● YOUR INSTRUCTIONS:
Exact copy, no pictures: repeat the data that follows.

● DATA EXTRACTS:

--- --- ---

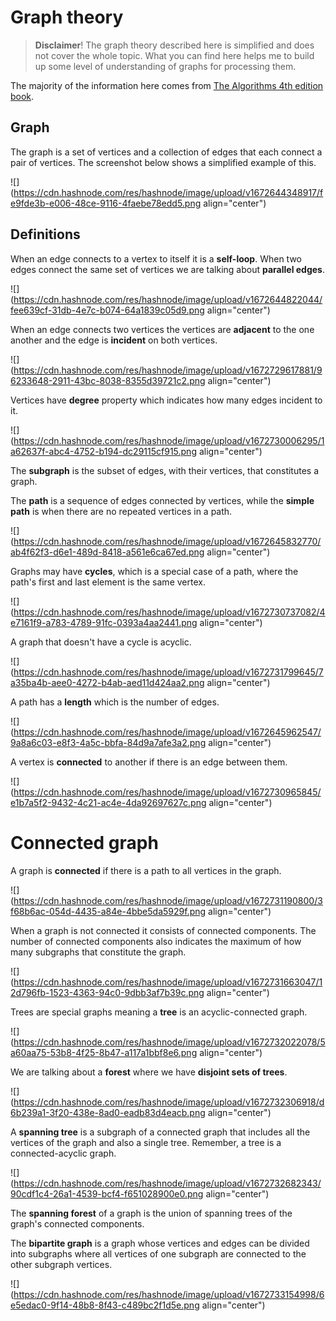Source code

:# Graph theory

> **Disclaimer**! The graph theory described here is simplified and does not cover the whole topic. What you can find here helps me to build up some level of understanding of graphs for processing them.

The majority of the information here comes from [The Algorithms 4th edition book](https://algs4.cs.princeton.edu/home/).

## Graph

The graph is a set of vertices and a collection of edges that each connect a pair of vertices. The screenshot below shows a simplified example of this.

![](https://cdn.hashnode.com/res/hashnode/image/upload/v1672644348917/fe9fde3b-e006-48ce-9116-4faebe78edd5.png align="center")

## Definitions

When an edge connects to a vertex to itself it is a **self-loop**. When two edges connect the same set of vertices we are talking about **parallel edges**.

![](https://cdn.hashnode.com/res/hashnode/image/upload/v1672644822044/fee639cf-31db-4e7c-b074-64a1839c05d9.png align="center")

When an edge connects two vertices the vertices are **adjacent** to the one another and the edge is **incident** on both vertices.

![](https://cdn.hashnode.com/res/hashnode/image/upload/v1672729617881/96233648-2911-43bc-8038-8355d39721c2.png align="center")

Vertices have **degree** property which indicates how many edges incident to it.

![](https://cdn.hashnode.com/res/hashnode/image/upload/v1672730006295/1a62637f-abc4-4752-b194-dc29115cf915.png align="center")

The **subgraph** is the subset of edges, with their vertices, that constitutes a graph.

The **path** is a sequence of edges connected by vertices, while the **simple path** is when there are no repeated vertices in a path.

![](https://cdn.hashnode.com/res/hashnode/image/upload/v1672645832770/ab4f62f3-d6e1-489d-8418-a561e6ca67ed.png align="center")

Graphs may have **cycles**, which is a special case of a path, where the path's first and last element is the same vertex.

![](https://cdn.hashnode.com/res/hashnode/image/upload/v1672730737082/4e7161f9-a783-4789-91fc-0393a4aa2441.png align="center")

A graph that doesn't have a cycle is acyclic.

![](https://cdn.hashnode.com/res/hashnode/image/upload/v1672731799645/7a35ba4b-aee0-4272-b4ab-aed11d424aa2.png align="center")

A path has a **length** which is the number of edges.

![](https://cdn.hashnode.com/res/hashnode/image/upload/v1672645962547/9a8a6c03-e8f3-4a5c-bbfa-84d9a7afe3a2.png align="center")

A vertex is **connected** to another if there is an edge between them.

![](https://cdn.hashnode.com/res/hashnode/image/upload/v1672730965845/e1b7a5f2-9432-4c21-ac4e-4da92697627c.png align="center")

# Connected graph

A graph is **connected** if there is a path to all vertices in the graph.

![](https://cdn.hashnode.com/res/hashnode/image/upload/v1672731190800/3f68b6ac-054d-4435-a84e-4bbe5da5929f.png align="center")

When a graph is not connected it consists of connected components. The number of connected components also indicates the maximum of how many subgraphs that constitute the graph.

![](https://cdn.hashnode.com/res/hashnode/image/upload/v1672731663047/12d796fb-1523-4363-94c0-9dbb3af7b39c.png align="center")

Trees are special graphs meaning a **tree** is an acyclic-connected graph.

![](https://cdn.hashnode.com/res/hashnode/image/upload/v1672732022078/5a60aa75-53b8-4f25-8b47-a117a1bbf8e6.png align="center")

We are talking about a **forest** where we have **disjoint sets of trees**.

![](https://cdn.hashnode.com/res/hashnode/image/upload/v1672732306918/d6b239a1-3f20-438e-8ad0-eadb83d4eacb.png align="center")

A **spanning tree** is a subgraph of a connected graph that includes all the vertices of the graph and also a single tree. Remember, a tree is a connected-acyclic graph.

![](https://cdn.hashnode.com/res/hashnode/image/upload/v1672732682343/90cdf1c4-26a1-4539-bcf4-f651028900e0.png align="center")

The **spanning forest** of a graph is the union of spanning trees of the graph's connected components.

The **bipartite graph** is a graph whose vertices and edges can be divided into subgraphs where all vertices of one subgraph are connected to the other subgraph vertices.

![](https://cdn.hashnode.com/res/hashnode/image/upload/v1672733154998/6e5edac0-9f14-48b8-8f43-c489bc2f1d5e.png align="center")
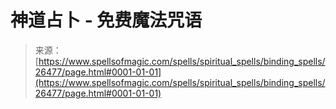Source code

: <!--yml

类别：未分类

日期：2024-06-12 19:14:29

-->

# 神道占卜 - 免费魔法咒语

> 来源：[https://www.spellsofmagic.com/spells/spiritual_spells/binding_spells/26477/page.html#0001-01-01](https://www.spellsofmagic.com/spells/spiritual_spells/binding_spells/26477/page.html#0001-01-01)
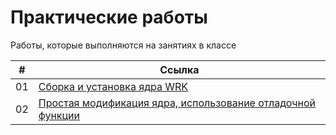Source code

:# Практические работы

Работы, которые выполняются на занятиях в классе

|#|Ссылка|
|-|-|
|01|[Сборка и установка ядра WRK](01_WRK_build_and_install.md)|
|02|[Простая модификация ядра, использование отладочной функции](02_First_WRK_modification.md)|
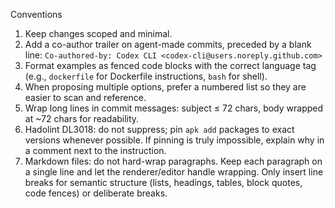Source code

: Conventions

1. Keep changes scoped and minimal.
2. Add a co-author trailer on agent-made commits, preceded by a blank line: `Co-authored-by: Codex CLI <codex-cli@users.noreply.github.com>`
3. Format examples as fenced code blocks with the correct language tag (e.g., `dockerfile` for Dockerfile instructions, `bash` for shell).
4. When proposing multiple options, prefer a numbered list so they are easier to scan and reference.
5. Wrap long lines in commit messages: subject ≤ 72 chars, body wrapped at ~72 chars for readability.
6. Hadolint DL3018: do not suppress; pin `apk add` packages to exact versions whenever possible. If pinning is truly impossible, explain why in a comment next to the instruction.
7. Markdown files: do not hard-wrap paragraphs. Keep each paragraph on a single line and let the renderer/editor handle wrapping. Only insert line breaks for semantic structure (lists, headings, tables, block quotes, code fences) or deliberate breaks.
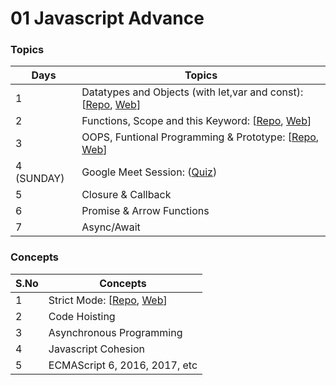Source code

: # 01 Javascript Advance

### Topics

| Days       | Topics                                                                                                                                                                                                                                      |
| ---------- | ------------------------------------------------------------------------------------------------------------------------------------------------------------------------------------------------------------------------------------------- |
| 1          | Datatypes and Objects (with let,var and const): [[Repo](https://github.com/iampavangandhi/TheNodeCourse/tree/master/01%20Javascript%20Advance/Day1), [Web](https://iampavangandhi.github.io/TheNodeCourse/01%20Javascript%20Advance/Day1/)] |
| 2          | Functions, Scope and this Keyword: [[Repo](https://github.com/iampavangandhi/TheNodeCourse/tree/master/01%20Javascript%20Advance/Day2), [Web](https://iampavangandhi.github.io/TheNodeCourse/01%20Javascript%20Advance/Day2/)]              |
| 3          | OOPS, Funtional Programming & Prototype: [[Repo](https://github.com/iampavangandhi/TheNodeCourse/tree/master/01%20Javascript%20Advance/Day3), [Web](https://iampavangandhi.github.io/TheNodeCourse/01%20Javascript%20Advance/Day3/)]        |
| 4 (SUNDAY) | Google Meet Session: ([Quiz](https://docs.google.com/forms/d/e/1FAIpQLSfY8-btVxN8-lKEH4lw5k8z2NpnuwvazRPRXg7XtqoD4CviUg/viewform))                                                                                                                                                                                                |
| 5          | Closure & Callback                                                                                                                                                                                                                          |
| 6          | Promise & Arrow Functions                                                                                                                                                                                                                   |
| 7          | Async/Await                                                                                                                                                                                                                                 |

### Concepts

| S.No | Concepts                                                                                                                                                                                                                   |
| ---- | -------------------------------------------------------------------------------------------------------------------------------------------------------------------------------------------------------------------------- |
| 1    | Strict Mode: [[Repo](https://github.com/iampavangandhi/TheNodeCourse/tree/master/01%20Javascript%20Advance/Strict%20Mode), [Web](https://iampavangandhi.github.io/TheNodeCourse/01%20Javascript%20Advance/Strict%20Mode/)] |
| 2    | Code Hoisting                                                                                                                                                                                                              |
| 3    | Asynchronous Programming                                                                                                                                                                                                   |
| 4    | Javascript Cohesion                                                                                                                                                                                                        |
| 5    | ECMAScript 6, 2016, 2017, etc                                                                                                                                                                                              |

--- --- ---

● RESULT OF THIS TASK:
Source code

:# Graph theory

> **Disclaimer**! The graph theory described here is simplified and does not cover the whole topic. What you can find here helps me to build up some level of understanding of graphs for processing them.

The majority of the information here comes from [The Algorithms 4th edition book](https://algs4.cs.princeton.edu/home/).

## Graph

The graph is a set of vertices and a collection of edges that each connect a pair of vertices. The screenshot below shows a simplified example of this.

![](https://cdn.hashnode.com/res/hashnode/image/upload/v1672644348917/fe9fde3b-e006-48ce-9116-4faebe78edd5.png align="center")

## Definitions

When an edge connects to a vertex to itself it is a **self-loop**. When two edges connect the same set of vertices we are talking about **parallel edges**.

![](https://cdn.hashnode.com/res/hashnode/image/upload/v1672644822044/fee639cf-31db-4e7c-b074-64a1839c05d9.png align="center")

When an edge connects two vertices the vertices are **adjacent** to the one another and the edge is **incident** on both vertices.

![](https://cdn.hashnode.com/res/hashnode/image/upload/v1672729617881/96233648-2911-43bc-8038-8355d39721c2.png align="center")

Vertices have **degree** property which indicates how many edges incident to it.

![](https://cdn.hashnode.com/res/hashnode/image/upload/v1672730006295/1a62637f-abc4-4752-b194-dc29115cf915.png align="center")

The **subgraph** is the subset of edges, with their vertices, that constitutes a graph.

The **path** is a sequence of edges connected by vertices, while the **simple path** is when there are no repeated vertices in a path.

![](https://cdn.hashnode.com/res/hashnode/image/upload/v1672645832770/ab4f62f3-d6e1-489d-8418-a561e6ca67ed.png align="center")

Graphs may have **cycles**, which is a special case of a path, where the path's first and last element is the same vertex.

![](https://cdn.hashnode.com/res/hashnode/image/upload/v1672730737082/4e7161f9-a783-4789-91fc-0393a4aa2441.png align="center")

A graph that doesn't have a cycle is acyclic.

![](https://cdn.hashnode.com/res/hashnode/image/upload/v1672731799645/7a35ba4b-aee0-4272-b4ab-aed11d424aa2.png align="center")

A path has a **length** which is the number of edges.

![](https://cdn.hashnode.com/res/hashnode/image/upload/v1672645962547/9a8a6c03-e8f3-4a5c-bbfa-84d9a7afe3a2.png align="center")

A vertex is **connected** to another if there is an edge between them.

![](https://cdn.hashnode.com/res/hashnode/image/upload/v1672730965845/e1b7a5f2-9432-4c21-ac4e-4da92697627c.png align="center")

# Connected graph

A graph is **connected** if there is a path to all vertices in the graph.

![](https://cdn.hashnode.com/res/hashnode/image/upload/v1672731190800/3f68b6ac-054d-4435-a84e-4bbe5da5929f.png align="center")

When a graph is not connected it consists of connected components. The number of connected components also indicates the maximum of how many subgraphs that constitute the graph.

![](https://cdn.hashnode.com/res/hashnode/image/upload/v1672731663047/12d796fb-1523-4363-94c0-9dbb3af7b39c.png align="center")

Trees are special graphs meaning a **tree** is an acyclic-connected graph.

![](https://cdn.hashnode.com/res/hashnode/image/upload/v1672732022078/5a60aa75-53b8-4f25-8b47-a117a1bbf8e6.png align="center")

We are talking about a **forest** where we have **disjoint sets of trees**.

![](https://cdn.hashnode.com/res/hashnode/image/upload/v1672732306918/d6b239a1-3f20-438e-8ad0-eadb83d4eacb.png align="center")

A **spanning tree** is a subgraph of a connected graph that includes all the vertices of the graph and also a single tree. Remember, a tree is a connected-acyclic graph.

![](https://cdn.hashnode.com/res/hashnode/image/upload/v1672732682343/90cdf1c4-26a1-4539-bcf4-f651028900e0.png align="center")

The **spanning forest** of a graph is the union of spanning trees of the graph's connected components.

The **bipartite graph** is a graph whose vertices and edges can be divided into subgraphs where all vertices of one subgraph are connected to the other subgraph vertices.

![](https://cdn.hashnode.com/res/hashnode/image/upload/v1672733154998/6e5edac0-9f14-48b8-8f43-c489bc2f1d5e.png align="center")
Source code

: <!--yml

类别：未分类

日期：2024-06-12 19:14:29

-->

# 神道占卜 - 免费魔法咒语

> 来源：[https://www.spellsofmagic.com/spells/spiritual_spells/binding_spells/26477/page.html#0001-01-01](https://www.spellsofmagic.com/spells/spiritual_spells/binding_spells/26477/page.html#0001-01-01)
Source code

:# Практические работы

Работы, которые выполняются на занятиях в классе

|#|Ссылка|
|-|-|
|01|[Сборка и установка ядра WRK](01_WRK_build_and_install.md)|
|02|[Простая модификация ядра, использование отладочной функции](02_First_WRK_modification.md)|
Source code

: Conventions

1. Keep changes scoped and minimal.
2. Add a co-author trailer on agent-made commits, preceded by a blank line: `Co-authored-by: Codex CLI <codex-cli@users.noreply.github.com>`
3. Format examples as fenced code blocks with the correct language tag (e.g., `dockerfile` for Dockerfile instructions, `bash` for shell).
4. When proposing multiple options, prefer a numbered list so they are easier to scan and reference.
5. Wrap long lines in commit messages: subject ≤ 72 chars, body wrapped at ~72 chars for readability.
6. Hadolint DL3018: do not suppress; pin `apk add` packages to exact versions whenever possible. If pinning is truly impossible, explain why in a comment next to the instruction.
7. Markdown files: do not hard-wrap paragraphs. Keep each paragraph on a single line and let the renderer/editor handle wrapping. Only insert line breaks for semantic structure (lists, headings, tables, block quotes, code fences) or deliberate breaks.
Source code

: # 01 Javascript Advance

### Topics

| Days       | Topics                                                                                                                                                                                                                                      |
| ---------- | ------------------------------------------------------------------------------------------------------------------------------------------------------------------------------------------------------------------------------------------- |
| 1          | Datatypes and Objects (with let,var and const): [[Repo](https://github.com/iampavangandhi/TheNodeCourse/tree/master/01%20Javascript%20Advance/Day1), [Web](https://iampavangandhi.github.io/TheNodeCourse/01%20Javascript%20Advance/Day1/)] |
| 2          | Functions, Scope and this Keyword: [[Repo](https://github.com/iampavangandhi/TheNodeCourse/tree/master/01%20Javascript%20Advance/Day2), [Web](https://iampavangandhi.github.io/TheNodeCourse/01%20Javascript%20Advance/Day2/)]              |
| 3          | OOPS, Funtional Programming & Prototype: [[Repo](https://github.com/iampavangandhi/TheNodeCourse/tree/master/01%20Javascript%20Advance/Day3), [Web](https://iampavangandhi.github.io/TheNodeCourse/01%20Javascript%20Advance/Day3/)]        |
| 4 (SUNDAY) | Google Meet Session: ([Quiz](https://docs.google.com/forms/d/e/1FAIpQLSfY8-btVxN8-lKEH4lw5k8z2NpnuwvazRPRXg7XtqoD4CviUg/viewform))                                                                                                                                                                                                |
| 5          | Closure & Callback                                                                                                                                                                                                                          |
| 6          | Promise & Arrow Functions                                                                                                                                                                                                                   |
| 7          | Async/Await                                                                                                                                                                                                                                 |

### Concepts

| S.No | Concepts                                                                                                                                                                                                                   |
| ---- | -------------------------------------------------------------------------------------------------------------------------------------------------------------------------------------------------------------------------- |
| 1    | Strict Mode: [[Repo](https://github.com/iampavangandhi/TheNodeCourse/tree/master/01%20Javascript%20Advance/Strict%20Mode), [Web](https://iampavangandhi.github.io/TheNodeCourse/01%20Javascript%20Advance/Strict%20Mode/)] |
| 2    | Code Hoisting                                                                                                                                                                                                              |
| 3    | Asynchronous Programming                                                                                                                                                                                                   |
| 4    | Javascript Cohesion                                                                                                                                                                                                        |
| 5    | ECMAScript 6, 2016, 2017, etc                                                                                                                                                                                              |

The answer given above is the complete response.